Data anonymization: what, why and how is it done?

By Magnon Souza

We live in an age of data explosion, it’s estimated that by 2020 we created about 1.7 MB every second. This equates to 2.5 quintillion bytes of data per day (a quintillion is the equivalent of no less than 18 zeros). This surreal volume of information has made many people question the security and privacy of their data, stirring the discussion about personally identifiable data capable of directly or indirectly recognizing an individual.

In this scenario was born the General Data Protection Regulation (GDPR) in Europe, the General Law of Data Protection (LGPD) in Brazil, and several other laws and regulations around the world. Along with these regulations emerges the need for companies to handle this type of data properly. For this procedure to be done properly, it’s important that the organization pays attention to factors such as: the nature and type of data that the organization intends to anonymize, risk management by the company when imposing control tools for protection, and the usefulness of these anonymized databases.

But what does data anonymization mean?

Anonymized data is basically information that has had its identifiable links removed. This can be the result of a process of breaking the link between the owner and the raw information. This process is called data anonymization or impersonation of data.

From raw data, one or more anonymization techniques are applied and the risk of re-identification is checked. Was the risk very low? If yes, we classify the data as anonymized. If not, we continue to apply different anonymization techniques and restart the check.

It’s worth pointing out that, according to the specialized literature, anonymization that guarantees 100% effectiveness is nothing but a myth or a theoretical idealization. Any anonymized data runs the inherent risk of being converted back into personal data. Does this mean that anonymization should be put on the back burner or seen as a low priority activity? Never! The reality is that as new anonymization techniques emerge, new tactics to circumvent impersonation processes are developed. Whether they are: new algorithms, greater computing power, cross-referencing data from different databases, and many others. This reality only ratifies the importance of the constant search for improvement in the application of anonymization techniques and maintenance of the protection of data already anonymized.

And what is the advantage of all this?

You might think that just the fact that there is a binding regulation on the processing of personal data and being in accordance with the law would be sufficient reason, but we’re going to list here some other relevant points that corroborate the importance and value of the process of anonymization of personal data.

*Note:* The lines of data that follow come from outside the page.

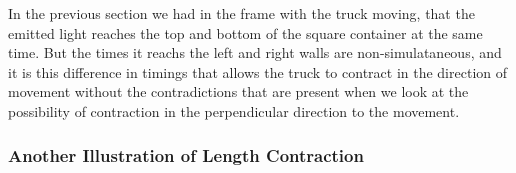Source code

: In the previous section we had in the frame with the truck moving, that the emitted light reaches the top and bottom of the square container at the same time.
But the times it reachs the left and right walls are non-simulataneous, and it is this difference in timings that allows the truck to contract in the direction of movement without the contradictions that are present when we look at the possibility of contraction in the perpendicular direction to the movement.



\subsubsection{Another Illustration of Length Contraction}

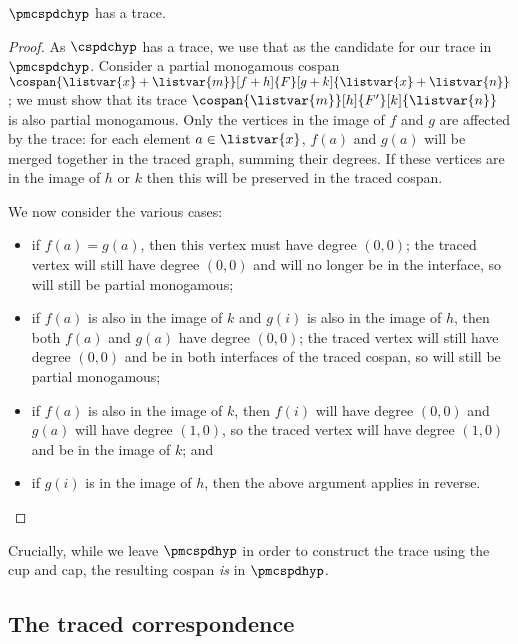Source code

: \begin{theorem}
    \label{thm:partial-monogamous-ops}
    \(\pmcspdchyp\) has a trace.
\end{theorem}
\begin{proof}
    As \(\cspdchyp\) has a trace, we use that as the candidate for our trace in
    \(\pmcspdchyp\).
    Consider a partial monogamous cospan \(
        \cospan{\listvar{x} + \listvar{m}}[f + h]{F}[g + k]{\listvar{x} + \listvar{n}}
    \); we must show that its trace \(
        \cospan{\listvar{m}}[h]{F^\prime}[k]{\listvar{n}}
    \) is also partial monogamous.
    Only the vertices in the image of \(f\) and \(g\) are affected by the trace:
    for each element \(a \in \listvar{x}\), \(f(a)\) and \(g(a)\) will be merged
    together in the traced graph, summing their degrees.
    If these vertices are in the image of \(h\) or \(k\) then this will be
    preserved in the traced cospan.

    We now consider the various cases:
    \begin{itemize}
        \item if \(f(a) = g(a)\), then this vertex must have degree \((0, 0)\);
                the traced vertex will still have degree \((0, 0)\) and will no
                longer be in the interface, so will still be partial monogamous;
        \item if \(f(a)\) is also in the image of \(k\) and \(g(i)\) is also in
                the image of \(h\), then both \(f(a)\) and \(g(a)\) have degree
                \((0, 0)\); the traced vertex will still have degree
                \((0, 0)\) and be in both interfaces of the traced cospan, so
                will still be partial monogamous;
        \item if \(f(a)\) is also in the image of \(k\), then \(f(i)\) will have
                degree \((0, 0)\) and \(g(a)\) will have degree \((1,0)\), so
                the traced vertex will have degree \((1, 0)\) and be in the
                image of \(k\); and
        \item if \(g(i)\) is in the image of \(h\), then the above argument
                applies in reverse. \qedhere
    \end{itemize}
\end{proof}

Crucially, while we leave \(\pmcspdhyp\) in order to construct the trace using
the cup and cap, the resulting cospan \emph{is} in \(\pmcspdhyp\).

\subsection{The traced correspondence}

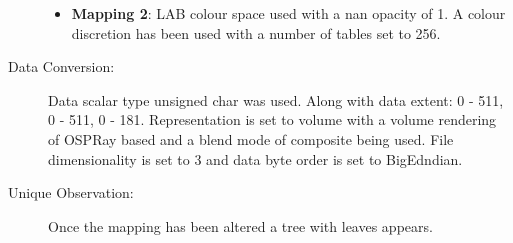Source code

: \begin{description}
	\begin{itemize}
		\tightlist
		\item
		\textbf{Mapping 2}:
		\hfill \break 
			LAB colour space used with a nan opacity of 1. A colour discretion has been used with a number of tables set to 256.
	\end{itemize}
	\item[Data Conversion:] 
	\hfill \break 
		Data scalar type unsigned char was used. Along with data extent: 0 - 511, 0 - 511, 0 - 181. Representation is set to volume with a volume rendering of OSPRay based and a blend mode of composite being used. File dimensionality is set to 3 and data byte order is set to BigEdndian.
	\item[Unique Observation:]
	\hfill \break
		Once the mapping has been altered a tree with leaves appears.
\end{description}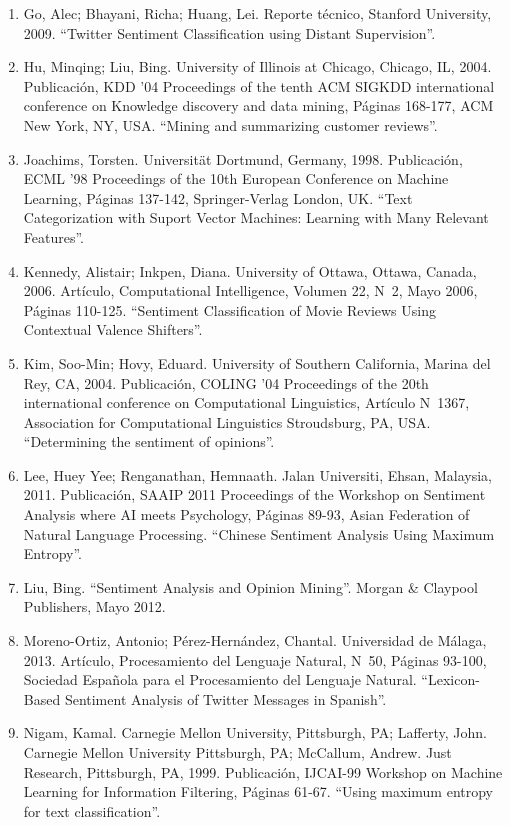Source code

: \begin{enumerate}
\item Go, Alec; Bhayani, Richa; Huang, Lei. Reporte t\'ecnico, Stanford University, 2009. ``Twitter Sentiment Classification using Distant Supervision''.
\item Hu, Minqing; Liu, Bing. University of Illinois at Chicago, Chicago, IL, 2004. Publicaci\'on, KDD '04 Proceedings of the tenth ACM SIGKDD international conference on Knowledge discovery and data mining, P\'aginas 168-177, ACM New York, NY, USA. ``Mining and summarizing customer reviews''.
\item Joachims, Torsten. Universit\"at Dortmund, Germany, 1998. Publicaci\'on, ECML '98 Proceedings of the 10th European Conference on Machine Learning, P\'aginas 137-142, Springer-Verlag London, UK. ``Text Categorization with Suport Vector Machines: Learning with Many Relevant Features''.
\item Kennedy, Alistair; Inkpen, Diana. University of Ottawa, Ottawa, Canada, 2006. Art\'iculo, Computational Intelligence, Volumen 22, N\grado\ 2, Mayo 2006, P\'aginas 110-125. ``Sentiment Classification of Movie Reviews Using Contextual Valence Shifters''.
\item Kim, Soo-Min; Hovy, Eduard. University of Southern California, Marina del Rey, CA, 2004. Publicaci\'on, COLING '04 Proceedings of the 20th international conference on Computational Linguistics, Art\'iculo N\grado \ 1367, Association for Computational Linguistics Stroudsburg, PA, USA. ``Determining the sentiment of opinions''.
\item Lee, Huey Yee; Renganathan, Hemnaath. Jalan Universiti, Ehsan, Malaysia, 2011. Publicaci\'on, SAAIP 2011 Proceedings of the Workshop on Sentiment Analysis where AI meets Psychology, P\'aginas 89-93, Asian Federation of Natural Language Processing. ``Chinese Sentiment Analysis Using Maximum Entropy''.
\item Liu, Bing. ``Sentiment Analysis and Opinion Mining''. Morgan \& Claypool Publishers, Mayo 2012.
\item Moreno-Ortiz, Antonio; P\'erez-Hern\'andez, Chantal. Universidad de M\'alaga, 2013. Art\'iculo, Procesamiento del Lenguaje Natural, N\grado\ 50, P\'aginas 93-100, Sociedad Espa\~nola para el Procesamiento del Lenguaje Natural. ``Lexicon-Based Sentiment Analysis of Twitter Messages in Spanish''.
\item Nigam, Kamal. Carnegie Mellon University, Pittsburgh, PA; Lafferty, John. Carnegie Mellon University Pittsburgh, PA; McCallum, Andrew. Just Research, Pittsburgh, PA, 1999. Publicaci\'on, IJCAI-99 Workshop on Machine Learning for Information Filtering, P\'aginas 61-67. ``Using maximum entropy for text classification''.

\end{enumerate}
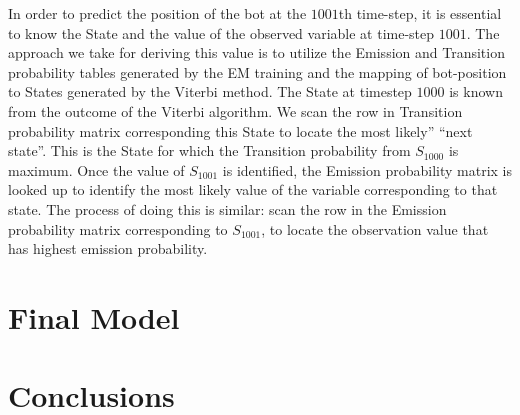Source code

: \documentclass[twoside]{article}
\begin{document}
In order to predict the position of the bot at the $\num{1001}$th time-step, it is essential to know the State and the value of the observed variable at time-step $\num{1001}$.
The approach we take for deriving this value is to utilize the Emission and Transition probability tables generated by the EM training and the mapping of bot-position to States generated by the Viterbi method.
The State at timestep $\num{1000}$ is known from the outcome of the Viterbi algorithm.
We scan the row in Transition probability matrix corresponding this State to locate the most likely'' ``next state''.
This is the State for which the Transition probability from $S_{\num{1000}}$ is maximum.
Once the value of $S_{\num{1001}}$ is identified, the Emission probability matrix is looked up to identify the most likely value of the variable corresponding to that state.
The process of doing this is similar: scan the row in the Emission probability matrix corresponding to $S_{\num{1001}}$, to locate the observation value that has highest emission probability.

\section{Final Model}\label{sec:final-model}

\section{Conclusions}\label{sec:conclusions}
\end{document}

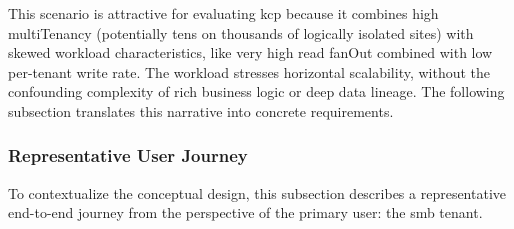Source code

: \documentclass[11pt, a4paper, oneside, listof=totoc]{scrartcl}
\begin{document}
            This scenario is attractive for evaluating \gls{kcp} because it combines high
            \gls{multiTenancy} (potentially tens on thousands of logically isolated sites) with
            skewed workload characteristics, like very high read \gls{fanOut} combined with low
            per-tenant write rate.
            The workload stresses horizontal scalability, without the confounding complexity of rich
            business logic or deep data lineage.
            The following subsection translates this narrative into concrete requirements.

            \subsubsection{Representative User Journey}\label{subsubsec:userJourney}
                To contextualize the conceptual design, this subsection describes a representative
                end-to-end journey from the perspective of the primary user: the \gls{smb} tenant.
\end{document}
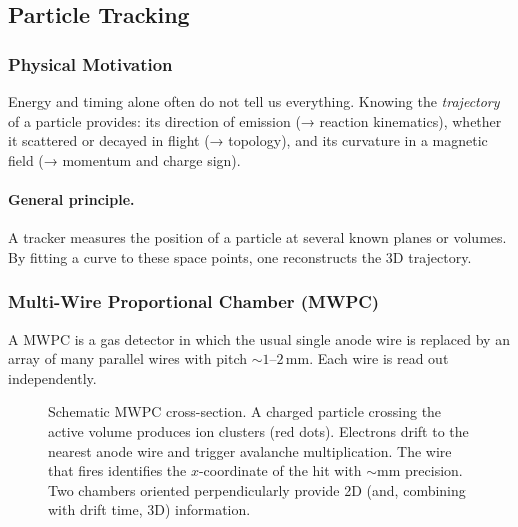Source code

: \subsection{Particle Tracking}
\label{subsec:lec07:tracking}

\subsubsection*{Physical Motivation}
Energy and timing alone often do not tell us everything.  Knowing the
\emph{trajectory} of a particle provides:
its direction of emission (→ reaction kinematics), whether it scattered or
decayed in flight (→ topology), and its curvature in a magnetic field
(→ momentum and charge sign).

\paragraph{General principle.}
A tracker measures the position of a particle at several known planes or
volumes.  By fitting a curve to these space points, one reconstructs the
3D trajectory.

\subsubsection*{Multi-Wire Proportional Chamber (MWPC)}

A MWPC is a gas detector in which the usual single anode wire is replaced by
an array of many parallel wires with pitch $\sim 1$–$2\,\text{mm}$.  Each wire
is read out independently.

\begin{figure}[h]
\centering
{}
\caption{Schematic MWPC cross-section.  A charged particle crossing the active
volume produces ion clusters (red dots).  Electrons drift to the nearest
anode wire and trigger avalanche multiplication.  The wire that fires identifies
the $x$-coordinate of the hit with $\sim$mm precision.  Two chambers oriented
perpendicularly provide 2D (and, combining with drift time, 3D) information.}
\label{fig:lec07:mwpc}
\end{figure}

The first point to be mentioned is the protection against loss of trust and market share. It’s not difficult to come across a news story about a data leak. Up to March 2021 alone, at least 8 (eight) cases have been reported in Brazil. Episodes like these can generate a lack of confidence in the company that suffered the leak and consequently result in impacts in the market. This is due to the fact that these leaked databases can be used as a reference for cross-referencing data in other bases, further increasing the risk of re-identification of the data. In this case, a well applied anonymization process works as a damage control measure.

Another advantage that can be noticed is the protection against misuse and exploitation of internal vulnerabilities. No matter how much you trust the staff handling or having access to sensitive data, there’s no way to guarantee the intentions of the person manipulating it. So the anonymization process helps to make it more difficult for potential internal attackers to misuse the data stored within the company.

What do you need to know before starting the anonymization process?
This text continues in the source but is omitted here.